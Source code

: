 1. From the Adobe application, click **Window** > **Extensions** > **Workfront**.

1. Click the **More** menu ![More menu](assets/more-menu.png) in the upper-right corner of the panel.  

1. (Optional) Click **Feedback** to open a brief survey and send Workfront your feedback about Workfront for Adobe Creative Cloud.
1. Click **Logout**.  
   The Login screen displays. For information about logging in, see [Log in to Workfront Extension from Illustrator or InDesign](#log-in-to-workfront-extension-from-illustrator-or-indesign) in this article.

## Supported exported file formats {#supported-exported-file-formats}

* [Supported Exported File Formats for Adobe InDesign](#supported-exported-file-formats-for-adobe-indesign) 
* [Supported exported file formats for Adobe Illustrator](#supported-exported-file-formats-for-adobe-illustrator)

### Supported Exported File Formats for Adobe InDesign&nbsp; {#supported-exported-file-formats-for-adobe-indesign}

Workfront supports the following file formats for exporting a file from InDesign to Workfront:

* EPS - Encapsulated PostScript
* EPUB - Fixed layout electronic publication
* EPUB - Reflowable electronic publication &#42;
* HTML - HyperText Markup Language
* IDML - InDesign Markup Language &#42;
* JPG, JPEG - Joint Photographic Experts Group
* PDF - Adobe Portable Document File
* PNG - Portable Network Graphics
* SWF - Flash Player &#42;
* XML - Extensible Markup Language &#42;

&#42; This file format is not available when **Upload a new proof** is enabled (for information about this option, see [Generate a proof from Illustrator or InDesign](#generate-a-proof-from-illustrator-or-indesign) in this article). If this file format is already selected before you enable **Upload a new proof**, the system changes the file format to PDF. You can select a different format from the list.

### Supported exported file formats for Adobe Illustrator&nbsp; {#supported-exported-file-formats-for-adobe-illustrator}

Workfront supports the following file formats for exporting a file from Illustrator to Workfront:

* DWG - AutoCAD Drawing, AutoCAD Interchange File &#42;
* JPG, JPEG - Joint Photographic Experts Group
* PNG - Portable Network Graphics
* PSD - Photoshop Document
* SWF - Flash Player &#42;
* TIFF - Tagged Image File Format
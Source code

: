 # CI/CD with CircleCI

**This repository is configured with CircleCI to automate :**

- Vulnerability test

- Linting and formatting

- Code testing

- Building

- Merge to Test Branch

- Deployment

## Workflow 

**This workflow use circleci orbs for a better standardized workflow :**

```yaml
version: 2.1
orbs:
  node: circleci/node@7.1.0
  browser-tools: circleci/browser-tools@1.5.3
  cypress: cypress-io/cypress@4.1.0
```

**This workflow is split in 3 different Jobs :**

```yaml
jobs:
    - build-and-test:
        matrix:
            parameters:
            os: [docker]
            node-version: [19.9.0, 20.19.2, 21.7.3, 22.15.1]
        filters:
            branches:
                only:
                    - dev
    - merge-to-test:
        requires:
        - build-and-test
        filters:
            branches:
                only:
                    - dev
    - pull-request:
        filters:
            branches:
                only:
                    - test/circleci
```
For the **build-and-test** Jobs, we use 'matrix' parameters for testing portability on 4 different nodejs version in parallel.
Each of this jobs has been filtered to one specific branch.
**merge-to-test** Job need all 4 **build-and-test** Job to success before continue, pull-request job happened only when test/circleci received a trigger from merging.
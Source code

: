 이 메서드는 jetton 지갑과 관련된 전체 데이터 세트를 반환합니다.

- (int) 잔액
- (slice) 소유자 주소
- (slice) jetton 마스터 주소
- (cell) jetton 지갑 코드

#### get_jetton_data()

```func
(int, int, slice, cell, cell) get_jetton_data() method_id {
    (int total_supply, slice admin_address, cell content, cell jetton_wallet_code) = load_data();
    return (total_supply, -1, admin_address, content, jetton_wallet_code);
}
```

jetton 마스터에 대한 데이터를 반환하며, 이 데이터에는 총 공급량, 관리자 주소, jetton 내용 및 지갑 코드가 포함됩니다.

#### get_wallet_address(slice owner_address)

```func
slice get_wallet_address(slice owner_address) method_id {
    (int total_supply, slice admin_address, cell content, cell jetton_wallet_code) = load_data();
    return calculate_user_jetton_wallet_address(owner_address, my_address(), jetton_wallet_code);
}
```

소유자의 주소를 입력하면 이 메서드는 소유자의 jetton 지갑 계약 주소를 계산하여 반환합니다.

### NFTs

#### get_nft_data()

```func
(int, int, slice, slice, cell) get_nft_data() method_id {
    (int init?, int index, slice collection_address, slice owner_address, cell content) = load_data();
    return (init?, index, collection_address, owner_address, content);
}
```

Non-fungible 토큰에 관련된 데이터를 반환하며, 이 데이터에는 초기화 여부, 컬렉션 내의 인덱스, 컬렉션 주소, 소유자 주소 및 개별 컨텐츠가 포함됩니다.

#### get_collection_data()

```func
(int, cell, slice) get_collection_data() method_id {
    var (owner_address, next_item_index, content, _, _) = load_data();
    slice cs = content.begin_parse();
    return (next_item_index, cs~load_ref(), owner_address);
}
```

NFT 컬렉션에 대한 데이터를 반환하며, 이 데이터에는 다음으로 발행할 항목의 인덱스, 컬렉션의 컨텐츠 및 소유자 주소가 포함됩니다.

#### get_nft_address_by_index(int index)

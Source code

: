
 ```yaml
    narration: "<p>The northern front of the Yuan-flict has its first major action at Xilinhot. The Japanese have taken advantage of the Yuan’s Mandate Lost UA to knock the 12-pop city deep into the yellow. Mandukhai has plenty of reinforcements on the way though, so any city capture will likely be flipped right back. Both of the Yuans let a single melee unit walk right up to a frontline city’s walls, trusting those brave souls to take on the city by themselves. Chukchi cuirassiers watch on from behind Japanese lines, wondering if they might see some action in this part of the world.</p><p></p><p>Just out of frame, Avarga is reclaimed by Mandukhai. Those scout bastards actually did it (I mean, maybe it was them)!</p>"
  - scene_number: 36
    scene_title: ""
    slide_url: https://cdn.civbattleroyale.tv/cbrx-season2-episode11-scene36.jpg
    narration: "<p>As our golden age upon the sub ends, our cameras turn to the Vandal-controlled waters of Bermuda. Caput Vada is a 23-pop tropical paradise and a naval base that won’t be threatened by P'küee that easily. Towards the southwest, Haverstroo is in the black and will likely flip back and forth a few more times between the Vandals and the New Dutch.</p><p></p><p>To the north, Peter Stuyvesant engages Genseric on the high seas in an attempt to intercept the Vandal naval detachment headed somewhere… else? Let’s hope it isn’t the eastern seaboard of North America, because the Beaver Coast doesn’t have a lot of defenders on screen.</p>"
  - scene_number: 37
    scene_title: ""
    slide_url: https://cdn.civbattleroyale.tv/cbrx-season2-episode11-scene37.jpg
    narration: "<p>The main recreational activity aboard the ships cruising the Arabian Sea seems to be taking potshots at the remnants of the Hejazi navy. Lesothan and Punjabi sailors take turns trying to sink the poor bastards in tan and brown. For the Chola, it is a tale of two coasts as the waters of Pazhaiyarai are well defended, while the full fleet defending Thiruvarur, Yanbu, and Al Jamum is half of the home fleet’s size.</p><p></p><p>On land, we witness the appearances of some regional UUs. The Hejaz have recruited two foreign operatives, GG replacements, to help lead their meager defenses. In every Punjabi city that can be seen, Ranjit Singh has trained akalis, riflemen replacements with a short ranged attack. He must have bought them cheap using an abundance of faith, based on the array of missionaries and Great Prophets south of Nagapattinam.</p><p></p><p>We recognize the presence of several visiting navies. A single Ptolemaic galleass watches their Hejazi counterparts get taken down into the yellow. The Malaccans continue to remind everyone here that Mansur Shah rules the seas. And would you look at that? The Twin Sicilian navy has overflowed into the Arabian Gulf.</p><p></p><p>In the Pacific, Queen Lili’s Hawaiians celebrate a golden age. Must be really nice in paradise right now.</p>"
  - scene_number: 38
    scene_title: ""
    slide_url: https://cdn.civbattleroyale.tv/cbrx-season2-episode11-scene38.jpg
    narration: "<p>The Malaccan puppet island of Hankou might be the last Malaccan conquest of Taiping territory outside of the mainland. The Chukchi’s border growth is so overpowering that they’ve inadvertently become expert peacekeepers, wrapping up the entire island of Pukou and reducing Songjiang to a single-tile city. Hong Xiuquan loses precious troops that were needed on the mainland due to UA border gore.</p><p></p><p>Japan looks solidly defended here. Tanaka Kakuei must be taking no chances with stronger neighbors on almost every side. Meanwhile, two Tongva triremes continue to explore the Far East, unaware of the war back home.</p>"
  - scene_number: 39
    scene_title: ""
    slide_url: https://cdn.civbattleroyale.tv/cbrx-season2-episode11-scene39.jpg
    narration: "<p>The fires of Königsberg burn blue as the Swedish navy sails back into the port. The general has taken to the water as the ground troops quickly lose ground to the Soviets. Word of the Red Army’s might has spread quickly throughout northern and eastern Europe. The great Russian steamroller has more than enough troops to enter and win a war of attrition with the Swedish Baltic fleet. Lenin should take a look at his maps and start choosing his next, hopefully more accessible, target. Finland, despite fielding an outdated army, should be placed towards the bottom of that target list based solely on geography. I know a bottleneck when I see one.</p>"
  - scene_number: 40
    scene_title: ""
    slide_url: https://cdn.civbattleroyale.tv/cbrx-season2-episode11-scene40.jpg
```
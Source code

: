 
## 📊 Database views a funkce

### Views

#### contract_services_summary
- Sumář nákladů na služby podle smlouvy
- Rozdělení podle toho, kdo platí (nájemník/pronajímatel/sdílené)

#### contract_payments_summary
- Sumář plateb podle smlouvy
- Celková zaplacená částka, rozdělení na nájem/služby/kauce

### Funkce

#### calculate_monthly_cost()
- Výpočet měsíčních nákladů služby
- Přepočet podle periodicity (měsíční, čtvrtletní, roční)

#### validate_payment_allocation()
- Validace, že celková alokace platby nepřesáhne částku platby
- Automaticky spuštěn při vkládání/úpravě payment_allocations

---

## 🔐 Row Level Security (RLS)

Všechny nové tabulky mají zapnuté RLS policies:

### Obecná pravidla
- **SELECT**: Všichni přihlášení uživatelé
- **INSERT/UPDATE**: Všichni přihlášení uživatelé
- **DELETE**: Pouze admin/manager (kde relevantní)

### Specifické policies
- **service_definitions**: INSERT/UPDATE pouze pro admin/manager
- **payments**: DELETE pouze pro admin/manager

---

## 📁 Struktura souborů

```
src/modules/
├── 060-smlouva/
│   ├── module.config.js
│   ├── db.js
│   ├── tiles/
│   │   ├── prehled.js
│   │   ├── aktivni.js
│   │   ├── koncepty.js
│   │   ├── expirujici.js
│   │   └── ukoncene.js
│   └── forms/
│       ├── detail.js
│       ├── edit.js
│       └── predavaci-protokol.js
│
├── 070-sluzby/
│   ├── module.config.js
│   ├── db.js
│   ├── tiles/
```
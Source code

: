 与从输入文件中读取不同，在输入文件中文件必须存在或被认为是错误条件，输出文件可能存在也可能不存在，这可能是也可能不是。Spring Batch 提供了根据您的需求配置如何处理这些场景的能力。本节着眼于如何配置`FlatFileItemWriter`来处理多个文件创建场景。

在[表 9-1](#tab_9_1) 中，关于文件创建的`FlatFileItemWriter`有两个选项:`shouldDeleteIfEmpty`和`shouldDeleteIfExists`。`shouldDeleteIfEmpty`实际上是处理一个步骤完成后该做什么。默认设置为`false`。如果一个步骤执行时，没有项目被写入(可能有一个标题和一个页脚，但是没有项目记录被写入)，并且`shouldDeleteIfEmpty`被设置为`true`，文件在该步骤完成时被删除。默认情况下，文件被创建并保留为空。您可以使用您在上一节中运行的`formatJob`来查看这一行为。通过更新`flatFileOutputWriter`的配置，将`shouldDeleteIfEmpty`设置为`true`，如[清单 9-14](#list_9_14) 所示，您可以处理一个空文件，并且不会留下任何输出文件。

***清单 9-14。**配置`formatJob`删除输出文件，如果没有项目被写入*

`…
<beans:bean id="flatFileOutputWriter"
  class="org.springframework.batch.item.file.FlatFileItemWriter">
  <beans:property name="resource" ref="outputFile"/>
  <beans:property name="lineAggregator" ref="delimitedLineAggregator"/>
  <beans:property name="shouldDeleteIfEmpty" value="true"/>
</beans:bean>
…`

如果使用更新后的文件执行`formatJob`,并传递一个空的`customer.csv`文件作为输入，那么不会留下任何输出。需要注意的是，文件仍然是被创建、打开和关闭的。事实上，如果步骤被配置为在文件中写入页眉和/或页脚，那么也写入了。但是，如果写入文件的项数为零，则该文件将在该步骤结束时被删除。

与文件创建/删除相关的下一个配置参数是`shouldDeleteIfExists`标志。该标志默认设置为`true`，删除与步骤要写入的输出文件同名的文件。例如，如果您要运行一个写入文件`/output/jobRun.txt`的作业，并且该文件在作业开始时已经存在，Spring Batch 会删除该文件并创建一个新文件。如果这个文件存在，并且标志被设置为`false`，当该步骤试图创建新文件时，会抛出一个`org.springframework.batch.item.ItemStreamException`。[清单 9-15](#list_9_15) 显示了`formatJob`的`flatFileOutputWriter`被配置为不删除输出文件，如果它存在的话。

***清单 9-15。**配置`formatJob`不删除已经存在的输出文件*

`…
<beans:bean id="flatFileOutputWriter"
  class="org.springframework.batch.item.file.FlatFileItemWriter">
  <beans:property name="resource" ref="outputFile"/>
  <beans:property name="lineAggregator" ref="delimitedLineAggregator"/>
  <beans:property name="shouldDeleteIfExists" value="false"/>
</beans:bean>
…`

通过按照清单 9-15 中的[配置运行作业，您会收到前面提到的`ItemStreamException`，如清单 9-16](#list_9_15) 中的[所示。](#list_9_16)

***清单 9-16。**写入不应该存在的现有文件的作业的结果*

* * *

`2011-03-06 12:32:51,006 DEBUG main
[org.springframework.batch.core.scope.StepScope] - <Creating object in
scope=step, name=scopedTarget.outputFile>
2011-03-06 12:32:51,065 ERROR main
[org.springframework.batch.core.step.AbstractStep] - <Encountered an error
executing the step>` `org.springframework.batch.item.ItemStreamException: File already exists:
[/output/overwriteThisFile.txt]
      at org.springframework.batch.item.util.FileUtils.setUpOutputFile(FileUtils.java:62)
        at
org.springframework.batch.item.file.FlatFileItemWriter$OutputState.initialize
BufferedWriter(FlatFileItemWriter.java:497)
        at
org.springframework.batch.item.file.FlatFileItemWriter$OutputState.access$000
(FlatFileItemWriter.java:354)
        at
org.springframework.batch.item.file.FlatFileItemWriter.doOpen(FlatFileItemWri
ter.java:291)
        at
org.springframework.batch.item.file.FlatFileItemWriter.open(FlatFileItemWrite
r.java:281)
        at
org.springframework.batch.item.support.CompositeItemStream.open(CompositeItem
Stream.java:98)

_ _ _

| Instructions for the task |
Please return every line of the records that contains the word "OutputState".

| Solution to this problem |
org.springframework.batch.item.file.FlatFileItemWriter$OutputState.initialize
org.springframework.batch.item.file.FlatFileItemWriter$OutputState.access$000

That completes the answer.